Cerpen Abdi Negara
Tatihku
semakin lama semakin jelas. Tak pernah aku tertatih-tatih lebih dari yang
kubisa, inilah mungkin saatnya. Ketika mentari enggan berkuasa atas langit.
Lalu sembilu meradang di awan menghujam pinus-pinus di kaki gunung. Aroma
semerbak melukis sebentuk hati di serai-serai sepi pagi. Kiranya air sungai tak
mampu lagi ditahan oleh bendungan dan kanal. Ia ingin meriak menggunung lalu
menembus langit. Sedikit teriak di sela keheningan bebatuan memecah
seriuh-riuhnya. Kepulan gemericik semakin buncah kala aku menimang-nimang
keseriusan ini.
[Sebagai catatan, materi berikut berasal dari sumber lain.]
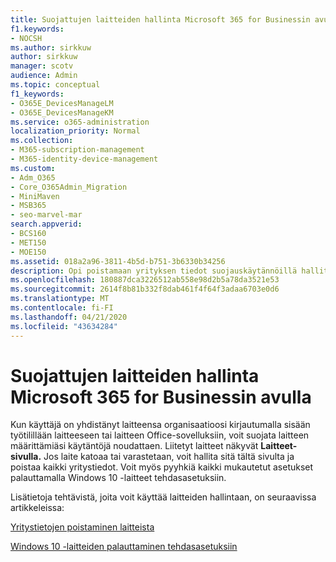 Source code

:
 ```yaml
---
title: Suojattujen laitteiden hallinta Microsoft 365 for Businessin avulla
f1.keywords:
- NOCSH
ms.author: sirkkuw
author: sirkkuw
manager: scotv
audience: Admin
ms.topic: conceptual
f1_keywords:
- O365E_DevicesManageLM
- O365E_DevicesManageKM
ms.service: o365-administration
localization_priority: Normal
ms.collection:
- M365-subscription-management
- M365-identity-device-management
ms.custom:
- Adm_O365
- Core_O365Admin_Migration
- MiniMaven
- MSB365
- seo-marvel-mar
search.appverid:
- BCS160
- MET150
- MOE150
ms.assetid: 018a2a96-3811-4b5d-b751-3b6330b34256
description: Opi poistamaan yrityksen tiedot suojauskäytännöillä hallituista laitteista sekä palauttamaan Windows 10 -laitteet tehdasasetuksiinsa.
ms.openlocfilehash: 180887dca3226512ab558e98d2b5a78da3521e53
ms.sourcegitcommit: 2614f8b81b332f8dab461f4f64f3adaa6703e0d6
ms.translationtype: MT
ms.contentlocale: fi-FI
ms.lasthandoff: 04/21/2020
ms.locfileid: "43634284"
---
```

# <a name="manage-protected-devices-with-microsoft-365-for-business"></a>Suojattujen laitteiden hallinta Microsoft 365 for Businessin avulla

Kun käyttäjä on yhdistänyt laitteensa organisaatioosi kirjautumalla sisään työtilillään laitteeseen tai laitteen Office-sovelluksiin, voit suojata laitteen määrittämiäsi käytäntöjä noudattaen. Liitetyt laitteet näkyvät **Laitteet-sivulla.** Jos laite katoaa tai varastetaan, voit hallita sitä tältä sivulta ja poistaa kaikki yritystiedot. Voit myös pyyhkiä kaikki mukautetut asetukset palauttamalla Windows 10 -laitteet tehdasasetuksiin. 

Lisätietoja tehtävistä, joita voit käyttää laitteiden hallintaan, on seuraavissa artikkeleissa: 
  
[Yritystietojen poistaminen laitteista](remove-company-data.md)
  
[Windows 10 -laitteiden palauttaminen tehdasasetuksiin](reset-devices-to-factory-settings.md)
  


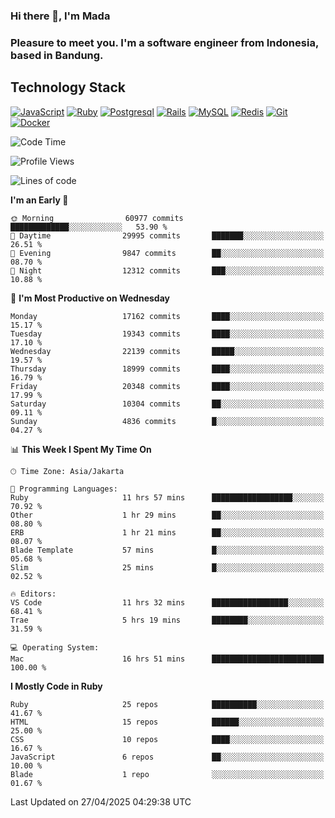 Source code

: ### Hi there 👋, I'm Mada
### Pleasure to meet you. I'm a software engineer from Indonesia, based in Bandung.

## Technology Stack

[![JavaScript](https://img.shields.io/badge/-JavaScript-%23F7DF1C?style=flat-square&logo=javascript&logoColor=000000&labelColor=%23F7DF1C&color=%23FFCE5A)](https://www.javascript.com/)
[![Ruby](https://img.shields.io/badge/Ruby-CC342D?style=flat-square&logo=ruby&logoColor=white)](https://www.ruby-lang.org/en/)
[![Postgresql](https://img.shields.io/badge/PostgreSQL-316192?style=flat-square&logo=postgresql&logoColor=ffffff)](https://www.postgresql.org/)
[![Rails](https://img.shields.io/badge/Ruby_on_Rails-CC0000?style=flat-square&logo=ruby-on-rails&logoColor=white)](https://rubyonrails.org/)
[![MySQL](https://img.shields.io/badge/-MySQL-4479A1?style=flat-square&logo=MySQL&logoColor=ffffff)](https://www.mysql.com/)
[![Redis](https://img.shields.io/badge/-Redis-DC382D?style=flat-square&logo=Redis&logoColor=ffffff)](https://redis.io/)
[![Git](https://img.shields.io/badge/-Git-%23F05032?style=flat-square&logo=git&logoColor=%23ffffff)](https://git-scm.com/)
[![Docker](https://img.shields.io/badge/-Docker-2496ED?style=flat-square&logo=docker&logoColor=ffffff)](https://www.docker.com/)
<!--
**madaarya/madaarya** is a ✨ _special_ ✨ repository because its `README.md` (this file) appears on your GitHub profile.

Here are some ideas to get you started:

- 🔭 I’m currently working on ...
- 🌱 I’m currently learning ...
- 👯 I’m looking to collaborate on ...
- 🤔 I’m looking for help with ...
- 💬 Ask me about ...
- 📫 How to reach me: ...
- 😄 Pronouns: ...
- ⚡ Fun fact: ...
-->
<!--START_SECTION:waka-->
![Code Time](http://img.shields.io/badge/Code%20Time-7%2C231%20hrs%2059%20mins-blue)

![Profile Views](http://img.shields.io/badge/Profile%20Views-0-blue)

![Lines of code](https://img.shields.io/badge/From%20Hello%20World%20I%27ve%20Written-50.9%20million%20lines%20of%20code-blue)

**I'm an Early 🐤** 

```text
🌞 Morning                60977 commits       █████████████░░░░░░░░░░░░   53.90 % 
🌆 Daytime                29995 commits       ███████░░░░░░░░░░░░░░░░░░   26.51 % 
🌃 Evening                9847 commits        ██░░░░░░░░░░░░░░░░░░░░░░░   08.70 % 
🌙 Night                  12312 commits       ███░░░░░░░░░░░░░░░░░░░░░░   10.88 % 
```
📅 **I'm Most Productive on Wednesday** 

```text
Monday                   17162 commits       ████░░░░░░░░░░░░░░░░░░░░░   15.17 % 
Tuesday                  19343 commits       ████░░░░░░░░░░░░░░░░░░░░░   17.10 % 
Wednesday                22139 commits       █████░░░░░░░░░░░░░░░░░░░░   19.57 % 
Thursday                 18999 commits       ████░░░░░░░░░░░░░░░░░░░░░   16.79 % 
Friday                   20348 commits       ████░░░░░░░░░░░░░░░░░░░░░   17.99 % 
Saturday                 10304 commits       ██░░░░░░░░░░░░░░░░░░░░░░░   09.11 % 
Sunday                   4836 commits        █░░░░░░░░░░░░░░░░░░░░░░░░   04.27 % 
```


📊 **This Week I Spent My Time On** 

```text
🕑︎ Time Zone: Asia/Jakarta

💬 Programming Languages: 
Ruby                     11 hrs 57 mins      ██████████████████░░░░░░░   70.92 % 
Other                    1 hr 29 mins        ██░░░░░░░░░░░░░░░░░░░░░░░   08.80 % 
ERB                      1 hr 21 mins        ██░░░░░░░░░░░░░░░░░░░░░░░   08.07 % 
Blade Template           57 mins             █░░░░░░░░░░░░░░░░░░░░░░░░   05.68 % 
Slim                     25 mins             █░░░░░░░░░░░░░░░░░░░░░░░░   02.52 % 

🔥 Editors: 
VS Code                  11 hrs 32 mins      █████████████████░░░░░░░░   68.41 % 
Trae                     5 hrs 19 mins       ████████░░░░░░░░░░░░░░░░░   31.59 % 

💻 Operating System: 
Mac                      16 hrs 51 mins      █████████████████████████   100.00 % 
```

**I Mostly Code in Ruby** 

```text
Ruby                     25 repos            ██████████░░░░░░░░░░░░░░░   41.67 % 
HTML                     15 repos            ██████░░░░░░░░░░░░░░░░░░░   25.00 % 
CSS                      10 repos            ████░░░░░░░░░░░░░░░░░░░░░   16.67 % 
JavaScript               6 repos             ██░░░░░░░░░░░░░░░░░░░░░░░   10.00 % 
Blade                    1 repo              ░░░░░░░░░░░░░░░░░░░░░░░░░   01.67 % 
```




 Last Updated on 27/04/2025 04:29:38 UTC
<!--END_SECTION:waka-->
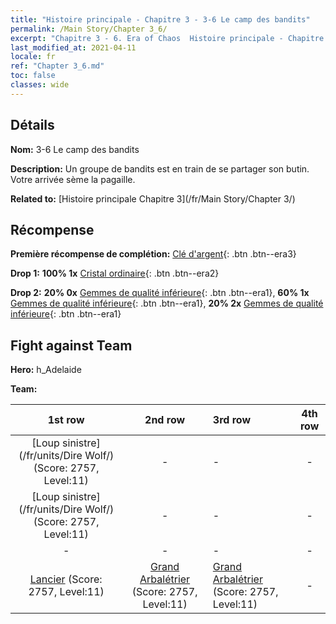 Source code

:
 ```yaml
---
title: "Histoire principale - Chapitre 3 - 3-6 Le camp des bandits"
permalink: /Main Story/Chapter 3_6/
excerpt: "Chapitre 3 - 6. Era of Chaos  Histoire principale - Chapitre 3_6. 3-6 Le camp des bandits"
last_modified_at: 2021-04-11
locale: fr
ref: "Chapter 3_6.md"
toc: false
classes: wide
---
```


## Détails

 **Nom:** 3-6 Le camp des bandits

 **Description:** Un groupe de bandits est en train de se partager son butin. Votre arrivée sème la pagaille.

 **Related to:** [Histoire principale Chapitre 3](/fr/Main Story/Chapter 3/)

## Récompense

 **Première récompense de complétion:** [Clé d'argent](/fr/Items/con_693/){: .btn .btn--era3}

 **Drop 1:** **100% 1x** [Cristal ordinaire](/fr/Items/mat_11/){: .btn .btn--era2}

 **Drop 2:** **20% 0x** [Gemmes de qualité inférieure](/fr/Items/mat_4/){: .btn .btn--era1}, **60% 1x** [Gemmes de qualité inférieure](/fr/Items/mat_4/){: .btn .btn--era1}, **20% 2x** [Gemmes de qualité inférieure](/fr/Items/mat_4/){: .btn .btn--era1}


## Fight against Team
 **Hero:** h_Adelaide

 **Team:**


  | 1st row | 2nd row | 3rd row | 4th row |
  |:----:|:----:|:----|:----:|
  | [Loup sinistre](/fr/units/Dire Wolf/) (Score: 2757, Level:11)  | - | - | - |
  | [Loup sinistre](/fr/units/Dire Wolf/) (Score: 2757, Level:11)  | - | - | - |
  | - | - | - | - |
  | [Lancier](/fr/units/Pikeman/) (Score: 2757, Level:11)  | [Grand Arbalétrier](/fr/units/Marksman/) (Score: 2757, Level:11)  | [Grand Arbalétrier](/fr/units/Marksman/) (Score: 2757, Level:11)  | - |



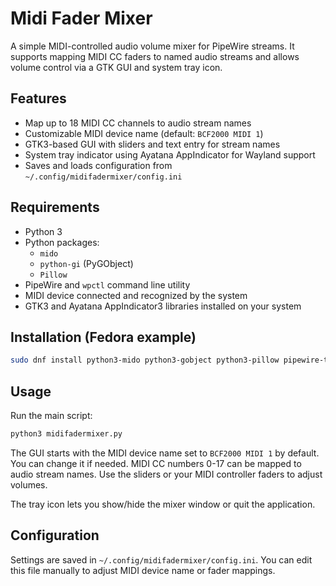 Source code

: # Midi Fader Mixer

A simple MIDI-controlled audio volume mixer for PipeWire streams. It supports mapping MIDI CC faders to named audio streams and allows volume control via a GTK GUI and system tray icon.

## Features

- Map up to 18 MIDI CC channels to audio stream names  
- Customizable MIDI device name (default: `BCF2000 MIDI 1`)  
- GTK3-based GUI with sliders and text entry for stream names  
- System tray indicator using Ayatana AppIndicator for Wayland support  
- Saves and loads configuration from `~/.config/midifadermixer/config.ini`  

## Requirements

- Python 3  
- Python packages:  
  - `mido`  
  - `python-gi` (PyGObject)  
  - `Pillow`  
- PipeWire and `wpctl` command line utility  
- MIDI device connected and recognized by the system  
- GTK3 and Ayatana AppIndicator3 libraries installed on your system  

## Installation (Fedora example)

```bash
sudo dnf install python3-mido python3-gobject python3-pillow pipewire-tools gtk3 libayatana-appindicator3
```

## Usage

Run the main script:

```bash
python3 midifadermixer.py
```

The GUI starts with the MIDI device name set to `BCF2000 MIDI 1` by default. You can change it if needed. MIDI CC numbers 0-17 can be mapped to audio stream names. Use the sliders or your MIDI controller faders to adjust volumes.

The tray icon lets you show/hide the mixer window or quit the application.

## Configuration

Settings are saved in `~/.config/midifadermixer/config.ini`. You can edit this file manually to adjust MIDI device name or fader mappings.
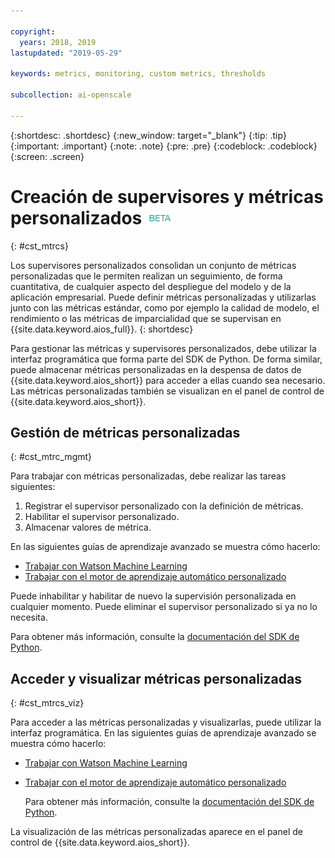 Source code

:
 ```yaml
---

copyright:
  years: 2018, 2019
lastupdated: "2019-05-29"

keywords: metrics, monitoring, custom metrics, thresholds

subcollection: ai-openscale

---
```


{:shortdesc: .shortdesc}
{:new_window: target="_blank"}
{:tip: .tip}
{:important: .important}
{:note: .note}
{:pre: .pre}
{:codeblock: .codeblock}
{:screen: .screen}

# Creación de supervisores y métricas personalizados ![etiqueta beta](images/beta.png)
{: #cst_mtrcs}

Los supervisores personalizados consolidan un conjunto de métricas personalizadas que le permiten realizan un seguimiento, de forma cuantitativa, de cualquier aspecto del despliegue del modelo y de la aplicación empresarial. Puede definir métricas personalizadas y utilizarlas junto con las métricas estándar, como por ejemplo la calidad de modelo, el rendimiento o las métricas de imparcialidad que se supervisan en {{site.data.keyword.aios_full}}.
{: shortdesc}

Para gestionar las métricas y supervisores personalizados, debe utilizar la interfaz programática que forma parte del SDK de Python. De forma similar, puede almacenar métricas personalizadas en la despensa de datos de {{site.data.keyword.aios_short}} para acceder a ellas cuando sea necesario. Las métricas personalizadas también se visualizan en el panel de control de {{site.data.keyword.aios_short}}.

## Gestión de métricas personalizadas
{: #cst_mtrc_mgmt}

Para trabajar con métricas personalizadas, debe realizar las tareas siguientes:

1. Registrar el supervisor personalizado con la definición de métricas.
2. Habilitar el supervisor personalizado.
3. Almacenar valores de métrica.

En las siguientes guías de aprendizaje avanzado se muestra cómo hacerlo:

- [Trabajar con Watson Machine Learning](https://github.com/pmservice/ai-openscale-tutorials/blob/master/notebooks/Watson%20OpenScale%20and%20Watson%20ML%20Engine.ipynb)
- [Trabajar con el motor de aprendizaje automático personalizado](https://github.com/pmservice/ai-openscale-tutorials/blob/master/notebooks/AI%20OpenScale%20and%20Custom%20ML%20Engine.ipynb)

Puede inhabilitar y habilitar de nuevo la supervisión personalizada en cualquier momento. Puede eliminar el supervisor personalizado si ya no lo necesita.

Para obtener más información, consulte la [documentación del SDK de Python](http://ai-openscale-python-client.mybluemix.net/).

## Acceder y visualizar métricas personalizadas
{: #cst_mtrcs_viz}

Para acceder a las métricas personalizadas y visualizarlas, puede utilizar la interfaz programática. En las siguientes guías de aprendizaje avanzado se muestra cómo hacerlo:

- [Trabajar con Watson Machine Learning](https://github.com/pmservice/ai-openscale-tutorials/blob/master/notebooks/Watson%20OpenScale%20and%20Watson%20ML%20Engine.ipynb)
- [Trabajar con el motor de aprendizaje automático personalizado](https://github.com/pmservice/ai-openscale-tutorials/blob/master/notebooks/AI%20OpenScale%20and%20Custom%20ML%20Engine.ipynb)

   Para obtener más información, consulte la [documentación del SDK de Python](http://ai-openscale-python-client.mybluemix.net/).

La visualización de las métricas personalizadas aparece en el panel de control de {{site.data.keyword.aios_short}}.

<!---
![screen shot with metrics from Advanced Tutorial](images/adv_tutorial_metrics.png)
--->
Sikap yang kuraut dalam simpul tatih yang menatih.
Empat
tahun ini aku lelah dengan seribu pinta dari manusia-manusia yang bergerak di
koridor-koridor kampus. Dosen-dosen dengan ribuan teori peninggalan
pendahulunya serta wajah ketat yang menyapa di awal pagi. Semua kuhadapi dengan
keikhlasan tanpa ada pinta di akhirnya. Kurungan-kurungan dalam diktat tebal
yang menyeranta mata agar terus terjaga dan belum lagi seikat asa yang ditumpuk
orang tua di atas pundakku. Itu yang membuat aku harus menjadi lebih dibanding
manusia lain. Lebih dalam berpikir, bertindak dan bernafas. Asa yang menumpuk
tak pula berkurang hari demi hari, ia selalu bertambah bak kemarau yang
dirancang tanpa mengenal hujan.
Aku
semakin renta dengan kejeniusan ini. Semua dituntut untuk menjadi manusia yang
benar dan manusia yang tepat guna. Rentetan hutang-hutang itu memacu pembuluh
darah ini. Tak ingin rasanya aku hanyut hanya untuk memikirkan sebuah kesiaan
dalam menjalani hidup. Hidup adalah anugerah yang selalu diperebutkan oleh
jutaan sperma yang haus akan hirupan oksigen. Menatap dunia dengan mata.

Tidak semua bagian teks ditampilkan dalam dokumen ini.